_Task brief:_ Where "void" appears in a line of the entries below, that line should be copied.

━━━━

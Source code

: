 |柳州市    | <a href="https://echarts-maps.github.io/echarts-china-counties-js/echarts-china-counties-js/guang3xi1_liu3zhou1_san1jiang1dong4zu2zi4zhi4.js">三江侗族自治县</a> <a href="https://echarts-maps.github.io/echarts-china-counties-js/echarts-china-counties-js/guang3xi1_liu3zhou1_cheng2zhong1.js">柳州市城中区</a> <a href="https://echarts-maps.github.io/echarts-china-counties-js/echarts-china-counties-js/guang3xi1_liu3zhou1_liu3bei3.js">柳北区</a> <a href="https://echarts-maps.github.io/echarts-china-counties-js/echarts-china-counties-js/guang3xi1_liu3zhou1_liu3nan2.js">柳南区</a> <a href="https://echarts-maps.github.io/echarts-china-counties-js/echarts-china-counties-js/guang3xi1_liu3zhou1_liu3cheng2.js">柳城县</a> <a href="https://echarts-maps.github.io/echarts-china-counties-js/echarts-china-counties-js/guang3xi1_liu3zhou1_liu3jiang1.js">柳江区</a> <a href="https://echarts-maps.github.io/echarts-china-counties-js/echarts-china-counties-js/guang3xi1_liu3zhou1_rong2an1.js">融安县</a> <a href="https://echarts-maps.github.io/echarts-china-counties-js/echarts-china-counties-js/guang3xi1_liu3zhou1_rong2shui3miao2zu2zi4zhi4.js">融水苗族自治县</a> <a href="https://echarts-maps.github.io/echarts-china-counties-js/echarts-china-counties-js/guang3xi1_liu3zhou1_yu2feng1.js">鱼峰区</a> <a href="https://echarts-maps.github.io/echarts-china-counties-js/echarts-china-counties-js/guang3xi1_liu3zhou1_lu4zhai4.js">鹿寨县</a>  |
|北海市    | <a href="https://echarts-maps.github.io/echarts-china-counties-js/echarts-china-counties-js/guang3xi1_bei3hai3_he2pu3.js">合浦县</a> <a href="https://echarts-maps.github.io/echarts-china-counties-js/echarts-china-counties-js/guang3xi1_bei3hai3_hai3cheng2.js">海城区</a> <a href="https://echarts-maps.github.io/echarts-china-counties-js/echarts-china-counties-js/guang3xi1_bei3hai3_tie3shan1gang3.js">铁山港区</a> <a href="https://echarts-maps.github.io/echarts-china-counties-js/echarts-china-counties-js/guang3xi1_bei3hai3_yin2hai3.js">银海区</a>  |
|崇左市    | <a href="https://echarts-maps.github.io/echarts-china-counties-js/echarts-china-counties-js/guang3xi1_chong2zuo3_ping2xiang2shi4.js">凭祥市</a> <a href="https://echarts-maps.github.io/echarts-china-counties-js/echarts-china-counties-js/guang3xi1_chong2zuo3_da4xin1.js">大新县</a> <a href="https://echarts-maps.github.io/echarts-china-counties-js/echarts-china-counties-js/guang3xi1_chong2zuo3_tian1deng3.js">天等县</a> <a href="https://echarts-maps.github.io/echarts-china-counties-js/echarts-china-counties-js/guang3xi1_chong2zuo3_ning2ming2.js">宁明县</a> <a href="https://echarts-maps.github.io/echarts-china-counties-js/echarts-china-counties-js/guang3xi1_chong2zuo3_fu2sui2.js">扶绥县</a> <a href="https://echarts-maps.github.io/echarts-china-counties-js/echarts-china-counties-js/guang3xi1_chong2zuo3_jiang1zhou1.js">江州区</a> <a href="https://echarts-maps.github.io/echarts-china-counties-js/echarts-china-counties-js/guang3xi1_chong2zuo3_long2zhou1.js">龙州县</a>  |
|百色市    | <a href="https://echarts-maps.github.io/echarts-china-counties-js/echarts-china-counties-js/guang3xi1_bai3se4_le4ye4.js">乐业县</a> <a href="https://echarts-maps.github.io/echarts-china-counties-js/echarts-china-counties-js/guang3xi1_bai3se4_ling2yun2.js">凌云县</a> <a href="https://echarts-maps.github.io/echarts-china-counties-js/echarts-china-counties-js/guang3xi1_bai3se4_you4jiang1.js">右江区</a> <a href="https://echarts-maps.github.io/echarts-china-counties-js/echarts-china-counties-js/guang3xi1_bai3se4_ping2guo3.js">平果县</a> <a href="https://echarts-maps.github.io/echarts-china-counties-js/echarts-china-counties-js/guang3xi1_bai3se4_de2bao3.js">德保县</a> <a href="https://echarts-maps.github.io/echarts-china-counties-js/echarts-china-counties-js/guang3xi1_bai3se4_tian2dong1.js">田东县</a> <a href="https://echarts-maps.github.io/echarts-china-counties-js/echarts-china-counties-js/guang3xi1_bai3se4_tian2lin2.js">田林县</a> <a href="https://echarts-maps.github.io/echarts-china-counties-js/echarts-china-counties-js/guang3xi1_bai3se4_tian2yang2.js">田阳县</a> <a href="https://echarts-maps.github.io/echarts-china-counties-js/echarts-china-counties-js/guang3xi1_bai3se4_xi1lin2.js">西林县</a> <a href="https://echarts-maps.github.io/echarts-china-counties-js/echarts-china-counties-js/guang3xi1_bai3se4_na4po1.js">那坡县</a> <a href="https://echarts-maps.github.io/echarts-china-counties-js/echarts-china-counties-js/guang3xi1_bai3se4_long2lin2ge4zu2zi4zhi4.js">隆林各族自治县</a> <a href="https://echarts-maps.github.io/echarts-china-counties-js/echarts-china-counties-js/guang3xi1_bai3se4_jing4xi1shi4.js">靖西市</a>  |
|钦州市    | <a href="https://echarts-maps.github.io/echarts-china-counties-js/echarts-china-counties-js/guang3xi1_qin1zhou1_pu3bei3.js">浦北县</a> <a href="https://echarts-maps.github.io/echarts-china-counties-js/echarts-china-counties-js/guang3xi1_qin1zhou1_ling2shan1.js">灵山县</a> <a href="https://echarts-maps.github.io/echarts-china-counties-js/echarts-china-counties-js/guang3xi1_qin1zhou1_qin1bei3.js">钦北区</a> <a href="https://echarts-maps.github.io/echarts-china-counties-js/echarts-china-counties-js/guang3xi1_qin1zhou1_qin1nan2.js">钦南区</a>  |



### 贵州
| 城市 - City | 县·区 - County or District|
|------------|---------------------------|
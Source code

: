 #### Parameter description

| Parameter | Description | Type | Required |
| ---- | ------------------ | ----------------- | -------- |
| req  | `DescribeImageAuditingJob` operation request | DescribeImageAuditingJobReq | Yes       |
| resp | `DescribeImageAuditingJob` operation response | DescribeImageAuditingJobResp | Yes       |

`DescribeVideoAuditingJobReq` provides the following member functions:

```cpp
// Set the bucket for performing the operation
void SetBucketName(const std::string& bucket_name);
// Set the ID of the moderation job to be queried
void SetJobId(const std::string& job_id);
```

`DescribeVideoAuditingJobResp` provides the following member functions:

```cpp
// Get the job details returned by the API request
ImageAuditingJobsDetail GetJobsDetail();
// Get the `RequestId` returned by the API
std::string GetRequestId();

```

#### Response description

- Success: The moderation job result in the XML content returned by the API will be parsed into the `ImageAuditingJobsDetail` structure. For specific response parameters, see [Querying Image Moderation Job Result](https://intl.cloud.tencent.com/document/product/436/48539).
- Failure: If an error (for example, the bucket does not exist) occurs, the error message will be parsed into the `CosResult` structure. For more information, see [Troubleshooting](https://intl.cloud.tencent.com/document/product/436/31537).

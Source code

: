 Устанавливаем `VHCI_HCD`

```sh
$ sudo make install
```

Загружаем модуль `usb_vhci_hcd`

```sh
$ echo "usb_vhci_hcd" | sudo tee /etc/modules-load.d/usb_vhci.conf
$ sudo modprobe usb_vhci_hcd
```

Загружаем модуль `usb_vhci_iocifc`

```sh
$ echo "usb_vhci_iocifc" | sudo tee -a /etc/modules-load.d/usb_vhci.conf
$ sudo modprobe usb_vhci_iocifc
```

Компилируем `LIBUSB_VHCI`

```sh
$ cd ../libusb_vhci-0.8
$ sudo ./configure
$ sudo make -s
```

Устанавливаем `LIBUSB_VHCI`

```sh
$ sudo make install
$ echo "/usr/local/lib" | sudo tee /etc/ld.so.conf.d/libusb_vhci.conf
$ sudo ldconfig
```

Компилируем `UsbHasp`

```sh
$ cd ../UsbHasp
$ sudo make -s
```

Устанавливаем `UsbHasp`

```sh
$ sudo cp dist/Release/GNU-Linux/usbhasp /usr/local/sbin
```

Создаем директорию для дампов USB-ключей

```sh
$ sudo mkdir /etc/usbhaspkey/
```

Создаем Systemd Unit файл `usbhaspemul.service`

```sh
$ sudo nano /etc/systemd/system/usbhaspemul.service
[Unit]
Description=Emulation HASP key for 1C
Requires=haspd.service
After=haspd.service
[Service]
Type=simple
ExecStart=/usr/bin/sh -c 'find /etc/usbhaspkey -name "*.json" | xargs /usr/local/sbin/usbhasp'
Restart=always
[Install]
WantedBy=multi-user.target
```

━━━━

_Response to this task:_
void SetBucketName(const std::string& bucket_name);
void SetJobId(const std::string& job_id);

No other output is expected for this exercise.